The last thing a health care organization wants to face during the COVID-19 crisis is what happened to the leaders of the Champaign-Urbana Public Health District.
Amid the pandemic, the organization got hacked and was forced to pay out a $300,000 ransom from the perpetrators, according to Pew Trusts. The health system’s cyber insurance plan paid most of the ransom while the Champaign-Urbana Public Health District met its deductible. But the point stood: Thanks to the coronavirus pandemic, there was no room for negotiation, and no time to waste.
Quite simply, CEOs can’t afford to forget about cybersecurity issues that could arise while attention and resources are dedicated to fighting COVID-19. Amy Abernethy, MD, Principal Deputy Commissioner, FDA said at Health Evolution’s Pandemic Response: A Public-Private Call to Action virtual gathering.
“I’m usually the optimist in the room, but we’re seeing more risk of cyberattacks. We’re seeing issues of fraudulent medical products and health care services. We must be able to watch our flanks and recognize that at a time when we’re all focused on a common enemy, other enemies can creep up from the side. We have to make sure that we’re paying attention to that as well,’ says Abernethy.
Thanks to the rapid increase of virtual visits and digital innovation, as well as more employees working from home, health care is more exposed to cyber threats than ever before, experts say. It’s not just an issue that should be top of mind for providers, but payers as well. “I can tell you as somebody who runs a health insurance company, we are very keenly aware and concerned about cyberattacks. Cyberattacks are going to happen,” says Pat Geraghty, President & CEO, GuideWell and Florida Blue.
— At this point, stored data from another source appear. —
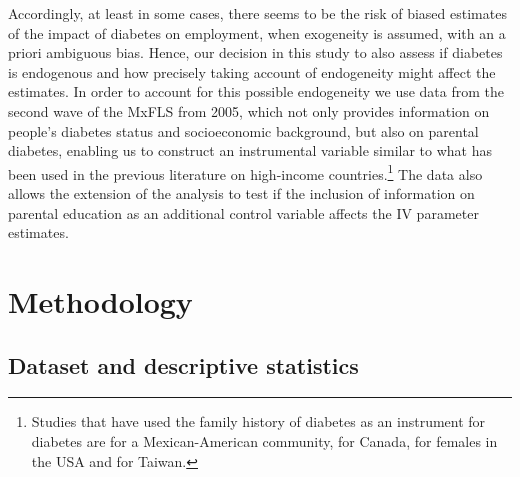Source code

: Accordingly, at least in some cases, there seems to be the
risk of biased estimates of the impact of diabetes on employment,
when exogeneity is assumed, with an a priori ambiguous bias. Hence,
our decision in this study to also assess if diabetes is endogenous
and how precisely taking account of endogeneity might affect the estimates.
  In order to account for this possible endogeneity we use data from
the second wave of the \acf{MxFLS} from 2005, which not only provides
information on people\textquoteright s diabetes status and socioeconomic
background, but also on parental diabetes, enabling us to construct
an instrumental variable similar to what has been used in the previous
literature on high-income countries.\footnote{Studies that have used the family history of diabetes as an instrument
for diabetes are \textcite{Brown2005} for a Mexican-American community,
\textcite{Latif2009} for Canada, \textcite{Minor2011} for females in
the USA and \textcite{Lin2011b} for Taiwan.} The data also allows the extension of the analysis to test if the
inclusion of information on parental education as an additional control
variable affects the \ac{IV} parameter estimates.



\section{\label{sec:Methodology3}Methodology}


\subsection{\label{sub:Data}Dataset and descriptive statistics}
Health care was a vulnerable industry that didn’t invest enough in cybersecurity before the pandemic. One research firm found that 83% of health care systems are running devices with outdated software, which are vulnerable to attack. With those devices now being used at home and for virtual care, health care organizations are at risk more than ever before, and at the worst time possible.
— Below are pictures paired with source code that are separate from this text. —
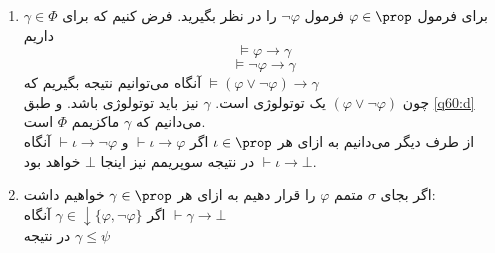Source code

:\begin{ans}
\begin{enumerate}[label=(\alph*)]
        \item\label{q60:e} 
        برای فرمول 
        $\varphi\in\prop$
        فرمول 
        $\neg\varphi$
        را در نظر بگیرید. 
        فرض کنیم که برای 
        $\gamma\in\Phi$
        داریم 
        \[\models\varphi\to\gamma\]
        \[\models\neg\varphi\to\gamma\]
        آنگاه می‌توانیم نتیجه بگیریم که 
        $\models(\varphi\vee\neg\varphi)\to\gamma$
        \\
        چون 
        $(\varphi\vee\neg\varphi)$
        یک توتولوژی است. 
        $\gamma$
        نیز باید توتولوژی باشد. و طبق \ref{q60:d} می‌دانیم که 
        $\gamma$
        ماکزیمم
        $\Phi$
        است.
        \\
        از طرف دیگر می‌دانیم به ازای هر 
        $\iota\in\prop$
        اگر 
        $\vdash\iota\to\varphi$
        و
        $\vdash\iota\to\neg\varphi$
        آنگاه
        $\vdash\iota\to\bot$
        در نتیجه سوپریمم نیز اینجا 
        $\bot$
        خواهد بود.

        \item\label{q60:f} 
        اگر بجای
        $\sigma$
        متمم 
        $\varphi$
        را قرار دهیم به ازای هر 
        $\gamma\in\prop$
        خواهیم داشت:
        \\
        اگر 
        $\gamma\in\downarrow\{\varphi,\neg\varphi\}$
        آنگاه
        $\vdash\gamma\to\bot$
        \\
        در نتیجه 
        $\gamma\leq\psi$
    \end{enumerate}
\end{ans}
“You have to be vigilant. The bad guys haven’t called a truce. They have increased their attacks,” says John Riggi, AHA’s senior advisor for cybersecurity. What should CEOs be doing to shore up their data security during the pandemic?
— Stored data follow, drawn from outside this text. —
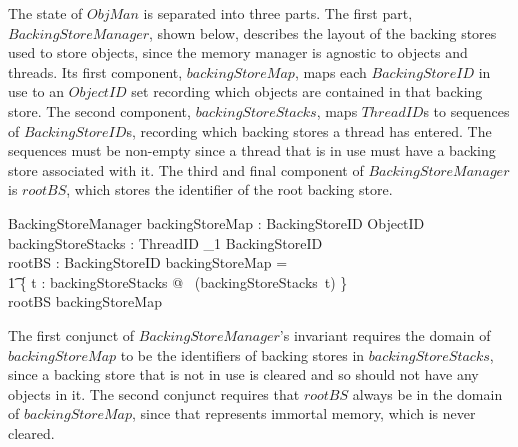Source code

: The state of $ObjMan$ is separated into three parts.
The first part, $BackingStoreManager$, shown below, describes the
layout of the backing stores used to store objects, since the memory
manager is agnostic to objects and threads.
Its first component, $backingStoreMap$, maps each $BackingStoreID$ in
use to an $ObjectID$ set recording which objects are contained in that
backing store.
The second component, $backingStoreStacks$, maps $ThreadID$s to
sequences of $BackingStoreID$s, recording which backing stores a
thread has entered.
The sequences must be non-empty since a thread that is in use must
have a backing store associated with it.
The third and final component of $BackingStoreManager$ is $rootBS$,
which stores the identifier of the root backing store.
\begin{schema}{BackingStoreManager}
	backingStoreMap : BackingStoreID \pfun \finset ObjectID \\
	backingStoreStacks : ThreadID \pfun \seq_1 BackingStoreID \\
	rootBS : BackingStoreID
\where
	\dom backingStoreMap = {} \\
	\t1 \bigcup \{ t : \dom backingStoreStacks @ \ran~(backingStoreStacks~t) \} \\
	rootBS \in \dom backingStoreMap
\end{schema}
The first conjunct of $BackingStoreManager$'s invariant requires the
domain of $backingStoreMap$ to be the identifiers of backing stores in
$backingStoreStacks$, since a backing store that is not in use is
cleared and so should not have any objects in it.
The second conjunct requires that $rootBS$ always be in the domain of
$backingStoreMap$, since that represents immortal memory, which is
never cleared.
Be vigilant about phishing
Phishing attacks will be an increased threat during the COVID-19 pandemic because local and federal government information is crucial and time sensitive. In essence, hackers are banking on organizations to let their guard down, says Troy Young, chief technology officer at AdvancedMD.
“Phishing is always going to be an extremely powerful tool for the bad guys. What’s different about COVID-19 is the way users respond. Everyone is getting urgent messages from the CDC and government organizations that are legitimate. Because we expect those messages to come, I think more and more people will fall for these phishing attacks,” says Young. “We need to be even more vigilant than we have in the past.”
Riggi says he’s seen an increase of phishing emails that contain malware since COVID-19 started. Perpetrators are offering links to scarce supplies, such as personal protective equipment, and targeting an organization’s supply chain. He says CEOs must ensure employees are continuously trained, communicated to and tested on phishing. Caleb Barlow, CEO of CynergisTek, a security firm, says records with “about 1.4 million doctor’s contact information” were sold on the dark web and used for phishing purposes in the last week alone.
Ensure safety for ventilators/life saving devices
In America, there have been numerous attempts at ransomware attacks on ventilators and life-saving devices at hospitals, Riggi says. None of them have been successful yet, but in the Czech Republic, a cyber attack forced a hospital’s computer system to shut down.
One of the top priorities for hospitals, Riggi says, is to focus on updates and vulnerabilities of network connected and network capable ventilators, and other mission critical life support medical devices.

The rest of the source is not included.